Saved data entries:
- Opening Delimiter -
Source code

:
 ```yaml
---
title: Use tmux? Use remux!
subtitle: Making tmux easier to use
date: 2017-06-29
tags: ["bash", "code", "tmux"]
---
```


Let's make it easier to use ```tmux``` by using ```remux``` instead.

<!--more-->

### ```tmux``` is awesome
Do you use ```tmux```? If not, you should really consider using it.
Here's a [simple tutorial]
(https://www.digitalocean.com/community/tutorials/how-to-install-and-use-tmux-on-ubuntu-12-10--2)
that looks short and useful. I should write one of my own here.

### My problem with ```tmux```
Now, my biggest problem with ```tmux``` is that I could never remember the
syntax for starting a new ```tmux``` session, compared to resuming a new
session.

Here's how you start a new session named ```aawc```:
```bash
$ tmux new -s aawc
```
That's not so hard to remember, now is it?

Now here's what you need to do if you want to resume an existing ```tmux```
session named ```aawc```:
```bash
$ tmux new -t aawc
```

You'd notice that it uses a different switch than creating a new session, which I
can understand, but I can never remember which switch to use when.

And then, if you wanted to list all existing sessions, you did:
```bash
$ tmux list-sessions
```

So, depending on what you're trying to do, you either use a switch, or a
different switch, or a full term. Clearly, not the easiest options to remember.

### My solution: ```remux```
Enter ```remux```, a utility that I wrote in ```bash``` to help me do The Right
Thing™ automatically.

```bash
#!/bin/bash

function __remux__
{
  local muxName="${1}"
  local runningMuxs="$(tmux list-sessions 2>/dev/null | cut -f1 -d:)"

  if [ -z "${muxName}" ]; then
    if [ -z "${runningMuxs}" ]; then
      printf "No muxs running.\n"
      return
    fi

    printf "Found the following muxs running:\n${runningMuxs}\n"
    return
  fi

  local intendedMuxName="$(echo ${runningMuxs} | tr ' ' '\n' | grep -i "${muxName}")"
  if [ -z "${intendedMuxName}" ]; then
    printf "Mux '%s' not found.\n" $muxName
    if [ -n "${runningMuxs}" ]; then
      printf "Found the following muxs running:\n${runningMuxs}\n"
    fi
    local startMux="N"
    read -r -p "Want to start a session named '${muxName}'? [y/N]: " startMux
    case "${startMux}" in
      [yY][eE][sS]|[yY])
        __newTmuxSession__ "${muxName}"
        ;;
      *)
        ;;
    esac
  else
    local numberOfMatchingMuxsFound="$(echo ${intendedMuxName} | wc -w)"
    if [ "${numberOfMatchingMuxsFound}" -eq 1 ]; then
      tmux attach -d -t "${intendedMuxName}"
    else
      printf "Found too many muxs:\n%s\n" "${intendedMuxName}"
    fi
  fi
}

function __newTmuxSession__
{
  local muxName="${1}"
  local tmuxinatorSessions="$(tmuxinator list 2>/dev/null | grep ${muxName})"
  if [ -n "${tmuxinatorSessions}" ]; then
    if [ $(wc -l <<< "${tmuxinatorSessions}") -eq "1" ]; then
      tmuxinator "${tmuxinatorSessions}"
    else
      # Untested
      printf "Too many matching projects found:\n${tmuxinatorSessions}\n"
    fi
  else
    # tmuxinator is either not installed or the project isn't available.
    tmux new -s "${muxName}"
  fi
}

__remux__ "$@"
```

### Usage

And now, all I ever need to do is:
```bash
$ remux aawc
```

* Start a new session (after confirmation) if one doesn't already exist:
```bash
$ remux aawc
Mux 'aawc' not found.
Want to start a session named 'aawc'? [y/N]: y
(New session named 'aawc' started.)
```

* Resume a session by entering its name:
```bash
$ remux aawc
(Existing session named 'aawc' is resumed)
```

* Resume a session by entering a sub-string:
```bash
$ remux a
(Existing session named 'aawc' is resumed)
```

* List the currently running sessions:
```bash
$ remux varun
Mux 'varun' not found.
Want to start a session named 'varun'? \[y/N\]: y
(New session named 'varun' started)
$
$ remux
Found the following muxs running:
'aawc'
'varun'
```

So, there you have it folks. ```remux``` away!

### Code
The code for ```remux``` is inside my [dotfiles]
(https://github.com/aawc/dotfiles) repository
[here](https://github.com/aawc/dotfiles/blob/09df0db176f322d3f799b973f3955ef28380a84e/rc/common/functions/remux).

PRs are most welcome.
- Closing Delimiter -
ASSIGNMENT:
Wherever "switch" turns up in the records, copy the whole line.

EXPECTED ANSWER:
You'd notice that it uses a different switch than creating a new session, which I
can understand, but I can never remember which switch to use when.
So, depending on what you're trying to do, you either use a switch, or a
different switch, or a full term. Clearly, not the easiest options to remember.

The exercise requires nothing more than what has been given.